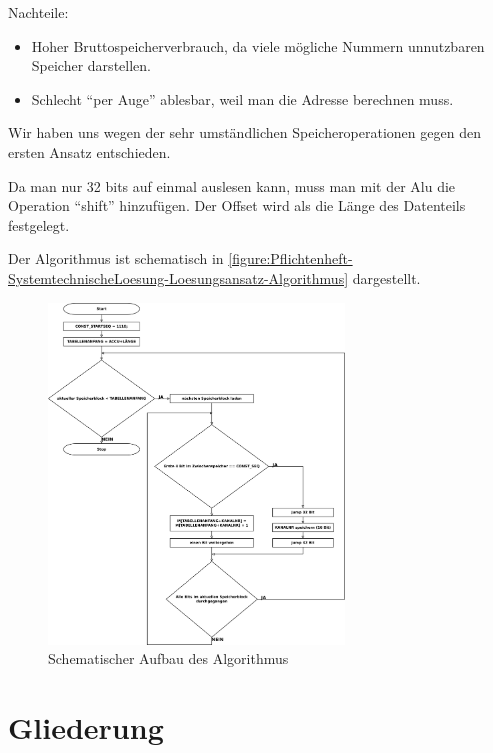 Nachteile:
\begin{itemize}
    \item Hoher Bruttospeicherverbrauch, da viele mögliche Nummern unnutzbaren Speicher darstellen.
    \item Schlecht "`per Auge"' ablesbar, weil man die Adresse berechnen muss.
\end{itemize}

Wir haben uns wegen der sehr umständlichen Speicheroperationen gegen den ersten Ansatz entschieden.

Da man nur 32 bits auf einmal auslesen kann, muss man mit der Alu die Operation "`shift"' hinzufügen. Der Offset wird als die Länge des Datenteils festgelegt.

Der Algorithmus ist schematisch in \autoref{figure:Pflichtenheft-SystemtechnischeLoesung-Loesungsansatz-Algorithmus} dargestellt.

\begin{figure}[htb]
    \centering
    \includegraphics[width=0.7\textwidth, height=0.7\textwidth, draft]{pflichtenheft/res/algorithmus.pdf}
    \caption{Schematischer Aufbau des Algorithmus}
    \label{figure:Pflichtenheft-SystemtechnischeLoesung-Loesungsansatz-Algorithmus}
\end{figure}



\section{Gliederung}
\label{section:Pflichtenheft-SystemtechnischeLoesung-Gliederung}

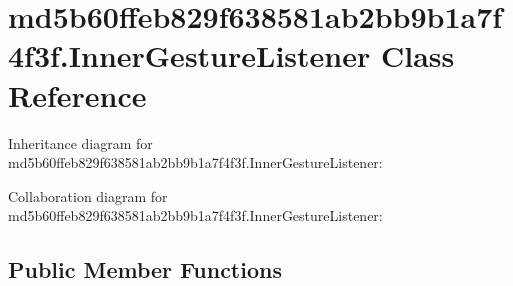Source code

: \hypertarget{classmd5b60ffeb829f638581ab2bb9b1a7f4f3f_1_1_inner_gesture_listener}{}\section{md5b60ffeb829f638581ab2bb9b1a7f4f3f.\+Inner\+Gesture\+Listener Class Reference}
\label{classmd5b60ffeb829f638581ab2bb9b1a7f4f3f_1_1_inner_gesture_listener}


Inheritance diagram for md5b60ffeb829f638581ab2bb9b1a7f4f3f.\+Inner\+Gesture\+Listener\+:


Collaboration diagram for md5b60ffeb829f638581ab2bb9b1a7f4f3f.\+Inner\+Gesture\+Listener\+:
\subsection*{Public Member Functions}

▶ _WORK TO BE COMPLETED_
Could the entries above be written out word for word, pictures excluded?

▶ _SOLUTION TO THE EXERCISE_
 Nachteile:
\begin{itemize}
    \item Hoher Bruttospeicherverbrauch, da viele mögliche Nummern unnutzbaren Speicher darstellen.
    \item Schlecht "`per Auge"' ablesbar, weil man die Adresse berechnen muss.
\end{itemize}

Wir haben uns wegen der sehr umständlichen Speicheroperationen gegen den ersten Ansatz entschieden.

Da man nur 32 bits auf einmal auslesen kann, muss man mit der Alu die Operation "`shift"' hinzufügen. Der Offset wird als die Länge des Datenteils festgelegt.

Der Algorithmus ist schematisch in \autoref{figure:Pflichtenheft-SystemtechnischeLoesung-Loesungsansatz-Algorithmus} dargestellt.

\begin{figure}[htb]
    \centering
    \includegraphics[width=0.7\textwidth, height=0.7\textwidth, draft]{pflichtenheft/res/algorithmus.pdf}
    \caption{Schematischer Aufbau des Algorithmus}
    \label{figure:Pflichtenheft-SystemtechnischeLoesung-Loesungsansatz-Algorithmus}
\end{figure}



\section{Gliederung}
\label{section:Pflichtenheft-SystemtechnischeLoesung-Gliederung}

Source code

: \hypertarget{classmd5b60ffeb829f638581ab2bb9b1a7f4f3f_1_1_inner_gesture_listener}{}\section{md5b60ffeb829f638581ab2bb9b1a7f4f3f.\+Inner\+Gesture\+Listener Class Reference}
\label{classmd5b60ffeb829f638581ab2bb9b1a7f4f3f_1_1_inner_gesture_listener}


Inheritance diagram for md5b60ffeb829f638581ab2bb9b1a7f4f3f.\+Inner\+Gesture\+Listener\+:


Collaboration diagram for md5b60ffeb829f638581ab2bb9b1a7f4f3f.\+Inner\+Gesture\+Listener\+:
\subsection*{Public Member Functions}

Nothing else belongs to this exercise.